Within the data below, determine how many lines contain "build" and supply only that figure.
Material for the task START
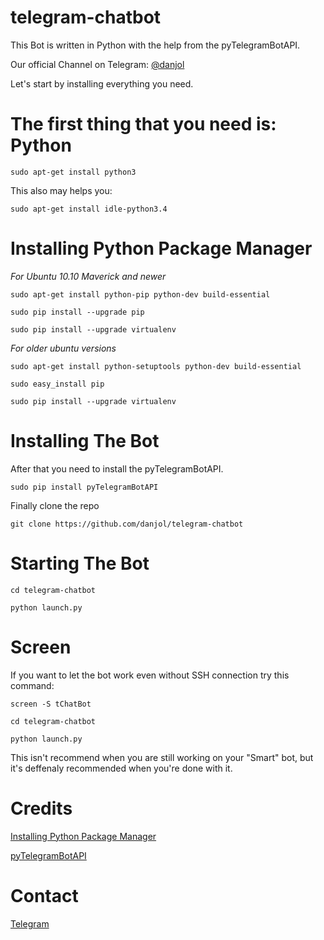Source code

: # telegram-chatbot

This Bot is written in Python with the help from the pyTelegramBotAPI.

Our official Channel on Telegram:
[@danjol](https://telegram.me/danjol)

Let's start by installing everything you need.

# The first thing that you need is: Python
```
sudo apt-get install python3
```

This also may helps you:
```
sudo apt-get install idle-python3.4
```

# Installing Python Package Manager

*For Ubuntu 10.10 Maverick and newer*
```
sudo apt-get install python-pip python-dev build-essential 
```
```
sudo pip install --upgrade pip 
```
```
sudo pip install --upgrade virtualenv 
```

*For older ubuntu versions*
```
sudo apt-get install python-setuptools python-dev build-essential
```
```
sudo easy_install pip 
```
```
sudo pip install --upgrade virtualenv
```

# Installing The Bot

After that you need to install the pyTelegramBotAPI.
```
sudo pip install pyTelegramBotAPI
```
Finally clone the repo

```
git clone https://github.com/danjol/telegram-chatbot
```

# Starting The Bot

```
cd telegram-chatbot
```
```
python launch.py
```

# Screen

If you want to let the bot work even without SSH connection try this command:
```
screen -S tChatBot
```
```
cd telegram-chatbot
```
```
python launch.py
```

This isn't recommend when you are still working on your "Smart" bot,
but it's deffenaly recommended when you're done with it.

# Credits
[Installing Python Package Manager](http://www.saltycrane.com/blog/2010/02/how-install-pip-ubuntu/)

[pyTelegramBotAPI](https://github.com/eternnoir/pyTelegramBotAPI/)

# Contact
[Telegram](http://telegram.me/useless)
Material for the task END
## Exercise solution
2